Germany – The conservative opposition in Germany would make permanent the tax exemption for employee contributions under the so-called Riester pension if it comes to power after next year’s federal election, according to a senior party official.

Andreas Storm, the CDU/CSU’s parliamentary spokesman on pensions, said that if his party were elected in the September 2006 poll, the new government would undertake a sweeping pension reform in early 2007.

“An important part of that reform would be to lay the legal groundwork for employee contributions under Riester to be permanent. Although Riester has not lived up to expectations since its launch, it is needed to strengthen the second pillar,” Storm told IPE on the margins of a conference held by aba, Germany’s occupational pensions lobby.

Aba is currently urging the current centre-left government, which launched the Riester pension in 2002, to make the tax exemption permanent. If nothing is done, it will expire in 2008.

Turning to Germany’s state-run pension scheme, Storm stressed that its financial state had become extremely precarious. “For this year and next, the state scheme faces a Euro 5.7 billion deficit. And the trouble is, the sustainable reserve which is used to cover that deficit is quickly dwindling,” he said.

Storm estimates that the sustainable reserve – which by law must equal 20% of the Euro 15 billion in monthly pension expenditure – will be between 10% -15% of that sum by the end of 2005. At the end of 2004, the reserve was 32% of the Euro 15 billion figure.

Storm also said that if Germany’s economy remained weak in the mid-term, the contribution to the state scheme could rise to as much as 24% of a monthly salary. The contribution currently equals 19.5% of a monthly salary and is shared between employees and employers.
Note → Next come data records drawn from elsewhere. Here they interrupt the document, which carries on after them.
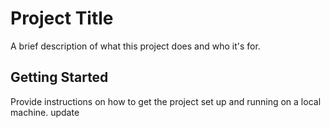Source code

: # Project Title

A brief description of what this project does and who it's for.

## Getting Started

Provide instructions on how to get the project set up and running on a local machine.
update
If the contribution were to rise, this would be a further barrier to creating jobs in Germany.

To avoid this scenario, Storm said a Conservative-led government would, beyond strengthening the second pillar, encourage more employment among 50 to 60-year-olds and put the state-run scheme on a more sustainable footing.

He added that if these things were done, state pensioners could still expect a benefit that equalled up to 50% of their last salary from 2035.